REQUIRED WORK
The stretch wanted below opens at the line containing "6. **Set Up AWS Load Balancer Controller**" and closes at the line containing "## Troubleshooting". Please return it exactly, with no other lines.

(Records from a data source)
=== Section Start ===
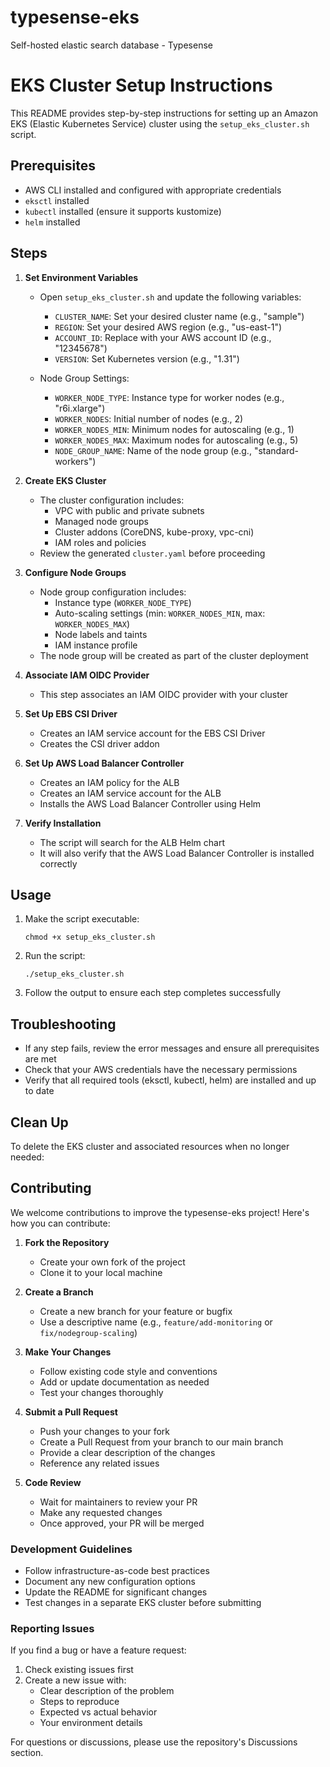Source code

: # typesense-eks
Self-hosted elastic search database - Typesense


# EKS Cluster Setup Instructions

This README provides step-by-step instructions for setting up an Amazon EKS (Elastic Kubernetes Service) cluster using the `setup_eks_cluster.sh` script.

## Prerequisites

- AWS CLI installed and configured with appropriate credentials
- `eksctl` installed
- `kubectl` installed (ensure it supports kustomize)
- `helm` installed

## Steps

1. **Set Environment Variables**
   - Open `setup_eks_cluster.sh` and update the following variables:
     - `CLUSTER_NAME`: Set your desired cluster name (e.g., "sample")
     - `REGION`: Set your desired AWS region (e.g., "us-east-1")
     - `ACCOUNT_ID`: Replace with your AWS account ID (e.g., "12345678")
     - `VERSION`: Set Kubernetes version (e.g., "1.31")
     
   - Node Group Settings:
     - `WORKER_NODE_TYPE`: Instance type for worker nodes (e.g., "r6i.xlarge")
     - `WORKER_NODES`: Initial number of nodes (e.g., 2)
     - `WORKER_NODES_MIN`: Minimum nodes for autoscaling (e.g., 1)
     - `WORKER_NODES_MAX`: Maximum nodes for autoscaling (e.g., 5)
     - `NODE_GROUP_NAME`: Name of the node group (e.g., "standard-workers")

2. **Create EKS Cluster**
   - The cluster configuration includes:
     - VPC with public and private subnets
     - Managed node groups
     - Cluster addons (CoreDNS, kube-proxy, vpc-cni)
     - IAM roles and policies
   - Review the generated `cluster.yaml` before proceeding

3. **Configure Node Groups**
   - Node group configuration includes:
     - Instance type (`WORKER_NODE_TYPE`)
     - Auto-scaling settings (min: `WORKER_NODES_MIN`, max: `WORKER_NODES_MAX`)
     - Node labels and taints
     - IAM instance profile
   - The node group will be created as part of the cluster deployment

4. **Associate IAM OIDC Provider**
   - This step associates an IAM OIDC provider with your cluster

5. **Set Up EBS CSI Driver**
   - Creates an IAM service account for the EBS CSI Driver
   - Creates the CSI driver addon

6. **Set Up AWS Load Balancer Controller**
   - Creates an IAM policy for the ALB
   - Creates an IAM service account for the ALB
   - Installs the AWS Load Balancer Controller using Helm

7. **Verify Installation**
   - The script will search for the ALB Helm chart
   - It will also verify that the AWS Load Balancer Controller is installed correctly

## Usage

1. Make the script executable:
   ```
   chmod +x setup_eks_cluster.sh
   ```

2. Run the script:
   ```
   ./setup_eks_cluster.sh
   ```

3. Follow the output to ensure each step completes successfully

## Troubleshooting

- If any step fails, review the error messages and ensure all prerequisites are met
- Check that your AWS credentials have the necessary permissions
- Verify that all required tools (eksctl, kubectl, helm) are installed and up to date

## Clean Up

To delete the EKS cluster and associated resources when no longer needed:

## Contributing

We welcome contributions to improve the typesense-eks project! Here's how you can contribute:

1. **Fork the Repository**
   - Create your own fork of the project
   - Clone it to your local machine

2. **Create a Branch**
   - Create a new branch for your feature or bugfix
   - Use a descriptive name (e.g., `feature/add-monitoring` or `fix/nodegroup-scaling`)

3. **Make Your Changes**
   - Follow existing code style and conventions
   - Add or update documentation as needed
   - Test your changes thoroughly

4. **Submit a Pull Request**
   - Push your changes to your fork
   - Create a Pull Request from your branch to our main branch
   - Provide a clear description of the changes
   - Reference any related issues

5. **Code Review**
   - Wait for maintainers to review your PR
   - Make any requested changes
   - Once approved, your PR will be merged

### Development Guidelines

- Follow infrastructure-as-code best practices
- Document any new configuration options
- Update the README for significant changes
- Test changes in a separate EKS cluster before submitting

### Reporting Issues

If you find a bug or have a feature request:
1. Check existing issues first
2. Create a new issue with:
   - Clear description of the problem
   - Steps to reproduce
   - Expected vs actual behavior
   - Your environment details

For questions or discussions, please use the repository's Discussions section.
=== Section End ===
=== Section Start ===
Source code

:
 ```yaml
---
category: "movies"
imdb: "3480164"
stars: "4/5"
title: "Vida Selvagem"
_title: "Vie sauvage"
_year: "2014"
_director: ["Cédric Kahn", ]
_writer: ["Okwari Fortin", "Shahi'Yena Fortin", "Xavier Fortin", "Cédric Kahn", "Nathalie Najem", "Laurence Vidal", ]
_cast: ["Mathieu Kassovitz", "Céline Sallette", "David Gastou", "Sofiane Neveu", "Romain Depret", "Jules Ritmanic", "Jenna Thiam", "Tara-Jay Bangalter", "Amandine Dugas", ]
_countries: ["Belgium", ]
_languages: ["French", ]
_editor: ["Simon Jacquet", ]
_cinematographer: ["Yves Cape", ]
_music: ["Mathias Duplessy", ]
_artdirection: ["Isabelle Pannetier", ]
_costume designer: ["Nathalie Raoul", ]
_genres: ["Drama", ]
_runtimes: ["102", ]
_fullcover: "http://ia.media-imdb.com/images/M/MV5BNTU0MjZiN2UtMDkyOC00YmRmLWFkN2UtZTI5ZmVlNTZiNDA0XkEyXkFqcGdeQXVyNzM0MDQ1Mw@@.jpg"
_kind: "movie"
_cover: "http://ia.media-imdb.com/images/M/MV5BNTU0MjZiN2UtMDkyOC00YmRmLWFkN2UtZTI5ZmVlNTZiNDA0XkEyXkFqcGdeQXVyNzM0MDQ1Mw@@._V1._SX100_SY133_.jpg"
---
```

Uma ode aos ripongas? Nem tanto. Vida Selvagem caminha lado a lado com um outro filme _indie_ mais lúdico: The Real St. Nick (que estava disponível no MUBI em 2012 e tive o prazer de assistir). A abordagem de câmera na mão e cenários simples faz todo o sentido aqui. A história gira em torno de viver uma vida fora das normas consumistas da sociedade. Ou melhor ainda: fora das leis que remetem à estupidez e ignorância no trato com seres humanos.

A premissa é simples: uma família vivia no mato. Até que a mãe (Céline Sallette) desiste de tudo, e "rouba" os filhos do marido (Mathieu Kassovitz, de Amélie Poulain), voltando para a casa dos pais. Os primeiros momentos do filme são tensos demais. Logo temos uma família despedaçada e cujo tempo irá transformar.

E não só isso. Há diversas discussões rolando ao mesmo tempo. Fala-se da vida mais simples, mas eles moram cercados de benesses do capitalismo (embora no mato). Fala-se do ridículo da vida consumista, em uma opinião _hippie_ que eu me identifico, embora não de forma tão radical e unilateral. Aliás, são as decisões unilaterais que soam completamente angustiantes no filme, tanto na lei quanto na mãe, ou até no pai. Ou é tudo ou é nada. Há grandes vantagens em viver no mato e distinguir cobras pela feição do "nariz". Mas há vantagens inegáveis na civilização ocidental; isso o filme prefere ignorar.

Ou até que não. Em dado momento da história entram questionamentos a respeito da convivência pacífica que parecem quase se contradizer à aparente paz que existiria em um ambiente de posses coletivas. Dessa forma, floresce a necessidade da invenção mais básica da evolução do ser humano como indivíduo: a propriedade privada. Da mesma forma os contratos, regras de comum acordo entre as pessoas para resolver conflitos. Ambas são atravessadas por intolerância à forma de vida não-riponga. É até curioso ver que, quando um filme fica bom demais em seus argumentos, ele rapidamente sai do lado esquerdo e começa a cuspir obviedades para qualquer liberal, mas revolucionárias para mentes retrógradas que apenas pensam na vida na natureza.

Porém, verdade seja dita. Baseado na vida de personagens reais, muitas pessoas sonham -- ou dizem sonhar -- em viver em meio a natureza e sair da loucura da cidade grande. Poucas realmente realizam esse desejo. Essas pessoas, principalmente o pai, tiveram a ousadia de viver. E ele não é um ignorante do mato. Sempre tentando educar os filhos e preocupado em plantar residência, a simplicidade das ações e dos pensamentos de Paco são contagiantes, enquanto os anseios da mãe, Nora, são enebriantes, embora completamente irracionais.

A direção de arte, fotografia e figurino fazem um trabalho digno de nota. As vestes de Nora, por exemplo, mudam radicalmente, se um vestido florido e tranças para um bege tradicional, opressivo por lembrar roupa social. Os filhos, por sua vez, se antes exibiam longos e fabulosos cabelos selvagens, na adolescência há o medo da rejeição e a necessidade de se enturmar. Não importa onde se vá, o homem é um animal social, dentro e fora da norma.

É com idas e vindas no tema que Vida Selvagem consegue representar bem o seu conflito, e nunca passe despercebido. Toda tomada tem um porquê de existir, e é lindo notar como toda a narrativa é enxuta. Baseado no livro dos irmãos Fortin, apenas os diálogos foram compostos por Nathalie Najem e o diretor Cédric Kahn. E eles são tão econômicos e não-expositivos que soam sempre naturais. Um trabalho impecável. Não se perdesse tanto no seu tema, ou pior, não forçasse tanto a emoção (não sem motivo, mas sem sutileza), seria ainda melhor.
=== Section End ===
=== Section Start ===
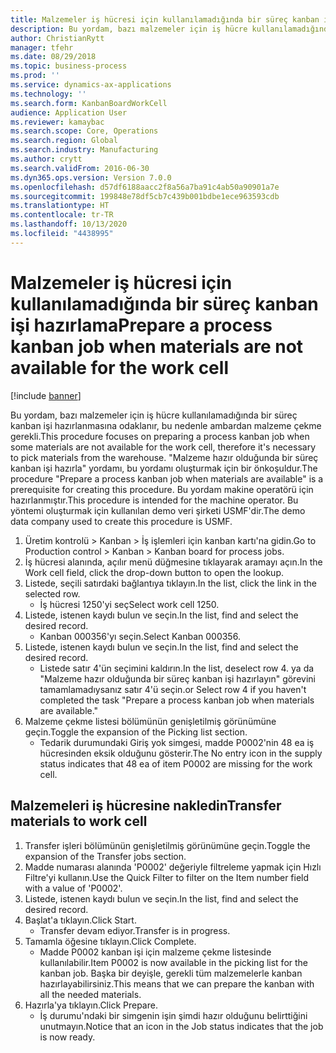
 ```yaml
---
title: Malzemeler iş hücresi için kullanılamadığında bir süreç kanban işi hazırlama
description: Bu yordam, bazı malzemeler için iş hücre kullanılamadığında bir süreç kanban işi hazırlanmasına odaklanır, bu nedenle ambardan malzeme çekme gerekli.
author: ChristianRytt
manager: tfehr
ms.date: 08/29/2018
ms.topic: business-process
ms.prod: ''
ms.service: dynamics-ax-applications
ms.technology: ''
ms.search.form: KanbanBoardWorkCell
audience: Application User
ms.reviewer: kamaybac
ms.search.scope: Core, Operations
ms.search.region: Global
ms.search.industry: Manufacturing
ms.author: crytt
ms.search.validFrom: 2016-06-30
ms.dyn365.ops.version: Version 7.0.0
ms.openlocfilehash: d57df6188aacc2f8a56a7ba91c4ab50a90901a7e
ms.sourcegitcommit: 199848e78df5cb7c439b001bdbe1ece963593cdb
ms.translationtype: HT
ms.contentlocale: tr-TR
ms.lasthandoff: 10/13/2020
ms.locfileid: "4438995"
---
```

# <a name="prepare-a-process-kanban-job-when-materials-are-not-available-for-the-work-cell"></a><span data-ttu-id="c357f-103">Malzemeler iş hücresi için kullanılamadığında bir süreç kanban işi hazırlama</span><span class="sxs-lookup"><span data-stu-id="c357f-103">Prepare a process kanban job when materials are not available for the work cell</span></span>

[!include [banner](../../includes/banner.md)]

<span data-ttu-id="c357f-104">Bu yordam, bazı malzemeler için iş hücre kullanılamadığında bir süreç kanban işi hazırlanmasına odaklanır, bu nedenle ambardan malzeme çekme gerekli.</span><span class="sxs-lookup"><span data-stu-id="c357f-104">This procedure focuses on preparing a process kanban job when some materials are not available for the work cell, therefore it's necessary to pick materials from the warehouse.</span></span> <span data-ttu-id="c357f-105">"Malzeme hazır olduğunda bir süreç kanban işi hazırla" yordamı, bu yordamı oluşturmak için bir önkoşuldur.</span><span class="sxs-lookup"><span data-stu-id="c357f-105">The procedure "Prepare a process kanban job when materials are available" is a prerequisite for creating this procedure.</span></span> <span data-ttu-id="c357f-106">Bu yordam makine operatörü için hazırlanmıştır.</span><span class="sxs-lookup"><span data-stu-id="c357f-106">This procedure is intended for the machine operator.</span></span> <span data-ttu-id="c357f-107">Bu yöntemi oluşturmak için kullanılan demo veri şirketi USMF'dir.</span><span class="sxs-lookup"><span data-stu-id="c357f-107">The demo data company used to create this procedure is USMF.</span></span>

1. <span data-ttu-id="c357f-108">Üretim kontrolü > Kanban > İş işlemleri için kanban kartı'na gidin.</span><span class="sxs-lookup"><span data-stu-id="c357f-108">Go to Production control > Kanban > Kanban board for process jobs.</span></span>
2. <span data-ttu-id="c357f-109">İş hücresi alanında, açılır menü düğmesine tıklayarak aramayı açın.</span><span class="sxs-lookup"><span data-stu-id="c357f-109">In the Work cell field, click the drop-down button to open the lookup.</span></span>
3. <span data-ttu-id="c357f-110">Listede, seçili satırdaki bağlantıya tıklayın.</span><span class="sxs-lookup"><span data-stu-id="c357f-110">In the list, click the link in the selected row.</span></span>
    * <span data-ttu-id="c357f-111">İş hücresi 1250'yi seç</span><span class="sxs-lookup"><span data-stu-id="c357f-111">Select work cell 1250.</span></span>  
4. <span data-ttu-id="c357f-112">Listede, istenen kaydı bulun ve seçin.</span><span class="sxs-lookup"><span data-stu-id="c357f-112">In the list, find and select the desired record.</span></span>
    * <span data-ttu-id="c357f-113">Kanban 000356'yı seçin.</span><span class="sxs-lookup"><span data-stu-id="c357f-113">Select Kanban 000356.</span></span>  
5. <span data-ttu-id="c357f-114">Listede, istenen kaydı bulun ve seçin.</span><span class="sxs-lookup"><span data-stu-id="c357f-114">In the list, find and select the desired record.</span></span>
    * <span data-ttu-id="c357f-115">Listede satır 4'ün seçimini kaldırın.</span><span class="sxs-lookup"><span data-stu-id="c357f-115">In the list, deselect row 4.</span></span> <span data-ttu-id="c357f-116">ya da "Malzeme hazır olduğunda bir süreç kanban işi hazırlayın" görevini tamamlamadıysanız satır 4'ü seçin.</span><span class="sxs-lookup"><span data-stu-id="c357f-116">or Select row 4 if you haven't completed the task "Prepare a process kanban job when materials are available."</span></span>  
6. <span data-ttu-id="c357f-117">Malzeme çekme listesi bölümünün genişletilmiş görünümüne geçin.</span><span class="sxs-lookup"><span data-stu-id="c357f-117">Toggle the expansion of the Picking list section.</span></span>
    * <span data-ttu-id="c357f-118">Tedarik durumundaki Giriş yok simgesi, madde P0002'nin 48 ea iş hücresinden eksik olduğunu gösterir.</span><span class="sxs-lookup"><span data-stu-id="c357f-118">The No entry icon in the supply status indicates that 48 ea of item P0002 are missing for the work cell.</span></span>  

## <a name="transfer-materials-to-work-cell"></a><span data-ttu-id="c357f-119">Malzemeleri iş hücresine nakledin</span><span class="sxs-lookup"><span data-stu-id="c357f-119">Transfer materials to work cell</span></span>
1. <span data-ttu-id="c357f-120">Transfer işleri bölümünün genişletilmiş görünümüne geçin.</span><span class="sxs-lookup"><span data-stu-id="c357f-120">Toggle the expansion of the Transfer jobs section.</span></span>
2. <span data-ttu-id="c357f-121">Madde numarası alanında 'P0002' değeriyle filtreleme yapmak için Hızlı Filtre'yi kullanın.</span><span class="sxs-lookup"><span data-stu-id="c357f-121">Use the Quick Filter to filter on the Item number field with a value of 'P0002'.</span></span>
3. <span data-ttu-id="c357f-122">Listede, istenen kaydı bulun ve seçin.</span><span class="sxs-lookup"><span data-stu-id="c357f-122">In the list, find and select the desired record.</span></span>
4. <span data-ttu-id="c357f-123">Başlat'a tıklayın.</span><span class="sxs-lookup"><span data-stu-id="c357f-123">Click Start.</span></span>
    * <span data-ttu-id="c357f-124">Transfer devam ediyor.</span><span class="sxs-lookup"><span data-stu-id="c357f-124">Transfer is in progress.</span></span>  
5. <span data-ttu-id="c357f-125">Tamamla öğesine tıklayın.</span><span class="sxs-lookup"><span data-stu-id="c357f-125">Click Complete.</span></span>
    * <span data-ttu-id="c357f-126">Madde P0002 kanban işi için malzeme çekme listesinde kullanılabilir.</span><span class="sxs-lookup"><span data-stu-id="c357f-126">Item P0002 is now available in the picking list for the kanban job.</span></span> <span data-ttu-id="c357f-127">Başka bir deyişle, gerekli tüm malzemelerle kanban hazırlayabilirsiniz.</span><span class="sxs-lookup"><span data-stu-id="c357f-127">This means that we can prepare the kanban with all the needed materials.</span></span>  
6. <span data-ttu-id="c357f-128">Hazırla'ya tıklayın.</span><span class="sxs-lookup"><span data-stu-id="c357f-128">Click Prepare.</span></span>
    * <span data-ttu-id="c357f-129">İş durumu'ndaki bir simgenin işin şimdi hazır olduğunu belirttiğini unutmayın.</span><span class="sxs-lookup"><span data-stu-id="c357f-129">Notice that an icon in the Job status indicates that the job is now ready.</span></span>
=== Section End ===
EXERCISE ANSWER
6. **Set Up AWS Load Balancer Controller**
   - Creates an IAM policy for the ALB
   - Creates an IAM service account for the ALB
   - Installs the AWS Load Balancer Controller using Helm

7. **Verify Installation**
   - The script will search for the ALB Helm chart
   - It will also verify that the AWS Load Balancer Controller is installed correctly

## Usage

1. Make the script executable:
   ```
   chmod +x setup_eks_cluster.sh
   ```

2. Run the script:
   ```
   ./setup_eks_cluster.sh
   ```

3. Follow the output to ensure each step completes successfully

## Troubleshooting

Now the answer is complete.